Segment Start: Data to process

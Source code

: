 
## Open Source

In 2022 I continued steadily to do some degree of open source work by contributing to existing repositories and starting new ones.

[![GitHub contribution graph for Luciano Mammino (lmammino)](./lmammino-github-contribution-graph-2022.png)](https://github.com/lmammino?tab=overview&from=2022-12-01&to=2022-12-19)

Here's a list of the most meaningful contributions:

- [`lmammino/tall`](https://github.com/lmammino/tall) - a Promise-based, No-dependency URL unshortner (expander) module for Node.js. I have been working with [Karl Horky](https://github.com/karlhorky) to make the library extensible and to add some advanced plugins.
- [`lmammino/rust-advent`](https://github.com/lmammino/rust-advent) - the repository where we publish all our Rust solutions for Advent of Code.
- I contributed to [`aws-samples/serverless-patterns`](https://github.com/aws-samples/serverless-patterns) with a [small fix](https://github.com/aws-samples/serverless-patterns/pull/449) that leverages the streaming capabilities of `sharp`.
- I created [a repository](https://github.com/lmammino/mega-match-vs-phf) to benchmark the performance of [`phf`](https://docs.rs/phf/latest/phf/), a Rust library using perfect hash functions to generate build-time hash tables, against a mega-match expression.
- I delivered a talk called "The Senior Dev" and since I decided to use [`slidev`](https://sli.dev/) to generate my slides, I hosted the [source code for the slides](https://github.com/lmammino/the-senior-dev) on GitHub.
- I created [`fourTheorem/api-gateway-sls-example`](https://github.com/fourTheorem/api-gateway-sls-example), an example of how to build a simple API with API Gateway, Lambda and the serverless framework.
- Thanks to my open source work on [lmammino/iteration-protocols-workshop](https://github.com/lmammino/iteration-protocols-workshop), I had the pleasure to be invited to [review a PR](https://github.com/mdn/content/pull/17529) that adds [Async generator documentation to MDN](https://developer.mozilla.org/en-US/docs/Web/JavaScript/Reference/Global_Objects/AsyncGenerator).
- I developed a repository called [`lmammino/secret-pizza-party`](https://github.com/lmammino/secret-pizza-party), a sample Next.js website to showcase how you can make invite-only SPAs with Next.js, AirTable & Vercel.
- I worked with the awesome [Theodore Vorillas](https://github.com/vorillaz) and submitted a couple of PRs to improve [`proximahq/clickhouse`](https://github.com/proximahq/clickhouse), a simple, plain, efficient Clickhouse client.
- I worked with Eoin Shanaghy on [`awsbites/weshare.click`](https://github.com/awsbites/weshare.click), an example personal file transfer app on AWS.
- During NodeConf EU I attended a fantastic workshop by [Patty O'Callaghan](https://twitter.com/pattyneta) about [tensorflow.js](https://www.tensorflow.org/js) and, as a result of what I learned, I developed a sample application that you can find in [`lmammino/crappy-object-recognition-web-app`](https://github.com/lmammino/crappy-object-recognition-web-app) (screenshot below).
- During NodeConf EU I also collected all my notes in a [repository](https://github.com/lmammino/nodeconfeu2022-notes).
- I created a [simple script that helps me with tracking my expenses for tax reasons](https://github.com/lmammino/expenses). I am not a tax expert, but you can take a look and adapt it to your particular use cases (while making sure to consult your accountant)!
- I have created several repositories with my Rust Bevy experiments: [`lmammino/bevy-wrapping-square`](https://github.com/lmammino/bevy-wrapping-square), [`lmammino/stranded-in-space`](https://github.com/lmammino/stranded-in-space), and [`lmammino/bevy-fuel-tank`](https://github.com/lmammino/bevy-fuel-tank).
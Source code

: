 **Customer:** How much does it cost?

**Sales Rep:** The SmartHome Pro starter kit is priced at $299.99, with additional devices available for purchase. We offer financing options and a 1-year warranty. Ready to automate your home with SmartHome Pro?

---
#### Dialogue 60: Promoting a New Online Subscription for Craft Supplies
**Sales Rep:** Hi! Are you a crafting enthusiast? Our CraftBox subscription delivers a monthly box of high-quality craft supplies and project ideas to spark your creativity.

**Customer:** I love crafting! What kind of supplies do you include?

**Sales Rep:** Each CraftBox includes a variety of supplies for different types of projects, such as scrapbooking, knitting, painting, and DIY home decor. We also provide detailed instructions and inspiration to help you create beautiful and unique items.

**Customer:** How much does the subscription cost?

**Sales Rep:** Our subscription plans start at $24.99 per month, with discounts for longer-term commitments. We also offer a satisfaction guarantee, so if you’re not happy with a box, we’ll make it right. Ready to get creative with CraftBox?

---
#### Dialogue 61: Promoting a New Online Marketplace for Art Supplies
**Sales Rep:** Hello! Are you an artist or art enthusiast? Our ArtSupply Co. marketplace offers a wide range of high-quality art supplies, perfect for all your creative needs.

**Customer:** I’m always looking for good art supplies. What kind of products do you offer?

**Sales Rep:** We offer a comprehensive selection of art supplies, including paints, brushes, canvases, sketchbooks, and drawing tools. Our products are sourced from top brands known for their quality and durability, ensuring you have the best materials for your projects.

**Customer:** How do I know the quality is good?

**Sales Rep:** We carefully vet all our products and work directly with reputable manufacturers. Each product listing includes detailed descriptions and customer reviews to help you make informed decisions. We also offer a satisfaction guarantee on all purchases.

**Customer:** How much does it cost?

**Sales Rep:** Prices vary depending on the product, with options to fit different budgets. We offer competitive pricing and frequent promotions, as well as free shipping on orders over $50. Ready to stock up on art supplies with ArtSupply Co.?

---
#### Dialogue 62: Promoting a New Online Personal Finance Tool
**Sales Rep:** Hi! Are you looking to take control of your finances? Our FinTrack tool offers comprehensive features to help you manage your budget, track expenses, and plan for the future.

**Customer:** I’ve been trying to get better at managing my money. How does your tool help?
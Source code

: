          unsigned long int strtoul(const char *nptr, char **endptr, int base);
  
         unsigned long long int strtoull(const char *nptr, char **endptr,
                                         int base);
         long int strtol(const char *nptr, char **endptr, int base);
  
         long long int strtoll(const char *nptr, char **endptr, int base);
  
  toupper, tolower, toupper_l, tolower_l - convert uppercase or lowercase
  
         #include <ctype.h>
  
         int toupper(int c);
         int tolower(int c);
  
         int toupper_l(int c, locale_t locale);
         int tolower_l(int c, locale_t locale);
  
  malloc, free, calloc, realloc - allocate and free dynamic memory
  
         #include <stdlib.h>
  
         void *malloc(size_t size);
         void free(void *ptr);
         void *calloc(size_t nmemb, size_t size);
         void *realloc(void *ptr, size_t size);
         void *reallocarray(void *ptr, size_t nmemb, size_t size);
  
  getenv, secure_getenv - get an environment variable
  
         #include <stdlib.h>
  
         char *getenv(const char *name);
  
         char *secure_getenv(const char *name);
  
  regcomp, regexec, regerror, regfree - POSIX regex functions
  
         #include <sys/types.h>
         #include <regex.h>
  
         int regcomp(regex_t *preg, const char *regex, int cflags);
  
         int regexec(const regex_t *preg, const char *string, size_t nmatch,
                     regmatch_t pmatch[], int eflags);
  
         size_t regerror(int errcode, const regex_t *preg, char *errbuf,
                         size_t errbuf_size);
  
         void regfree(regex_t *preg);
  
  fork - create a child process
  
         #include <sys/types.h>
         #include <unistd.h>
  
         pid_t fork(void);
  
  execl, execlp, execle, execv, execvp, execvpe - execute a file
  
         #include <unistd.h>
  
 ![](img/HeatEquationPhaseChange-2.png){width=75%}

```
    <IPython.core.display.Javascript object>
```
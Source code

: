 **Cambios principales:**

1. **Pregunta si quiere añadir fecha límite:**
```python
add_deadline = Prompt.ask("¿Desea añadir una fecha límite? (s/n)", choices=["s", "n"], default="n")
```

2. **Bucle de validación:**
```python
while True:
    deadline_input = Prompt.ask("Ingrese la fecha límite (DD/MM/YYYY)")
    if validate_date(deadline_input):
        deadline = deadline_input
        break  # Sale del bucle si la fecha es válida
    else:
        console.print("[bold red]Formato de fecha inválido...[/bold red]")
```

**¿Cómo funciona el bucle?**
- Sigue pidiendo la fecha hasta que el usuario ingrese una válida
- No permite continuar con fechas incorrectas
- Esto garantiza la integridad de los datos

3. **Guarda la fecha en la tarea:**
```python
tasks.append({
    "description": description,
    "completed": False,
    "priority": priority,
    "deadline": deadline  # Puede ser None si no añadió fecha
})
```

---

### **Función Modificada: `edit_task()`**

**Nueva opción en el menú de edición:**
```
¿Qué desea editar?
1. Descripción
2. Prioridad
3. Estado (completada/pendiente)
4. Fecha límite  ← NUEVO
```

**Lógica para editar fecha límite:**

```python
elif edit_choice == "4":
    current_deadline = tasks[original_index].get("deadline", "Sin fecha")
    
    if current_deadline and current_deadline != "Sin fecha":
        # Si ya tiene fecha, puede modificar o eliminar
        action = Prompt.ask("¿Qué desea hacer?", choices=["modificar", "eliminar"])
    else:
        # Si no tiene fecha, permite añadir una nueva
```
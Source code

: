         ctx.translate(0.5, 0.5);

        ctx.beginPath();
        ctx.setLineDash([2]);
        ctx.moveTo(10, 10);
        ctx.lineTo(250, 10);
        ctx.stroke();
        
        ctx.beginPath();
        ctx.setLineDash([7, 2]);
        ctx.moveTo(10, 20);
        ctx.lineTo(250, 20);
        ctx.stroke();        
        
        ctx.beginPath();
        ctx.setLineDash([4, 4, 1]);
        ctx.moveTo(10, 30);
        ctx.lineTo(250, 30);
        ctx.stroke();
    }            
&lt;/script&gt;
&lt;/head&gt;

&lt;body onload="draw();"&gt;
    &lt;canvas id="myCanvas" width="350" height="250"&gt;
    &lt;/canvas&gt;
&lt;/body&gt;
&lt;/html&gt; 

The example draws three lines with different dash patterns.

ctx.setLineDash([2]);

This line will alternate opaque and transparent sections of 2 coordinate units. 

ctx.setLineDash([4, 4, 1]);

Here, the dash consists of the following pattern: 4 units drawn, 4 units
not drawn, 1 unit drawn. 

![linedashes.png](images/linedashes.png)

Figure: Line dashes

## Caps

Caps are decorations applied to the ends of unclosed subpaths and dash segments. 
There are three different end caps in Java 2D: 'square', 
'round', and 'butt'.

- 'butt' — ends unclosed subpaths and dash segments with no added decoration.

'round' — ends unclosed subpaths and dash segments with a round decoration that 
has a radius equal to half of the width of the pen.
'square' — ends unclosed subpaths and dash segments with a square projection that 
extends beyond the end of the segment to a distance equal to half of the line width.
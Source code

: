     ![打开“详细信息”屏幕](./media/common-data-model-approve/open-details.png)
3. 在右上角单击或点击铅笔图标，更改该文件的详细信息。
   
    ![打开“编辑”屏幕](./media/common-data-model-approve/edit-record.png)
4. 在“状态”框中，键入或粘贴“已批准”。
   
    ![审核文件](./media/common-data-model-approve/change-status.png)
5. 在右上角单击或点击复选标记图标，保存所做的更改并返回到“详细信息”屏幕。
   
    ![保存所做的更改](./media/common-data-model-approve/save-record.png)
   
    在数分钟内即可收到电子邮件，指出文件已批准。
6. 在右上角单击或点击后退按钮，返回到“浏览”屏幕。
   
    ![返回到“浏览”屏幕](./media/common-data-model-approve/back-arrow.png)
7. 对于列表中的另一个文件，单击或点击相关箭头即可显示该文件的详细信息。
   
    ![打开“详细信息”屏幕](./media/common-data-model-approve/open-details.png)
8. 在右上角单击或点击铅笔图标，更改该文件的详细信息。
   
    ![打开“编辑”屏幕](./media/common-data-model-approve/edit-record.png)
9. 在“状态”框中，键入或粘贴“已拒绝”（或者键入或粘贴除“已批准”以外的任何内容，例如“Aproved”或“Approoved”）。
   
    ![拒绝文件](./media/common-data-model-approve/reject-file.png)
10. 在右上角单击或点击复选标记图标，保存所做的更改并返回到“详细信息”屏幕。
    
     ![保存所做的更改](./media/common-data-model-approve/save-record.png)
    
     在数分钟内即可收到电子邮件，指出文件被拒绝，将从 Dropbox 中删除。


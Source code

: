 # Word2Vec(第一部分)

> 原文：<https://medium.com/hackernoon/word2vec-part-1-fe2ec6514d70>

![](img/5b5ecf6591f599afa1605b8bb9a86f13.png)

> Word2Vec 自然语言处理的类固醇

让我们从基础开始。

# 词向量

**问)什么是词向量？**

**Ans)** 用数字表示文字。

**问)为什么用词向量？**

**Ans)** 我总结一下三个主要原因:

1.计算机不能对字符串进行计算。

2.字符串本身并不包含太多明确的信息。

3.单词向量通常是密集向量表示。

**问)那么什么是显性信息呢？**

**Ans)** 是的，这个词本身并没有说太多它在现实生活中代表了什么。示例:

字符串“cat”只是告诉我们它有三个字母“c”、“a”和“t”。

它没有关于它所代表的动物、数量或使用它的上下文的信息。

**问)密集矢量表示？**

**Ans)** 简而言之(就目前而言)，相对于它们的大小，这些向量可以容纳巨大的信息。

Segment End: Data to process

Action item
Output, from the data above, the lines from the line with "[![GitHub contribution graph" to the line with "Here's a list" exactly as they stand, both ends included and nothing else.

Exercise output
[![GitHub contribution graph for Luciano Mammino (lmammino)](./lmammino-github-contribution-graph-2022.png)](https://github.com/lmammino?tab=overview&from=2022-12-01&to=2022-12-19)

Here's a list of the most meaningful contributions:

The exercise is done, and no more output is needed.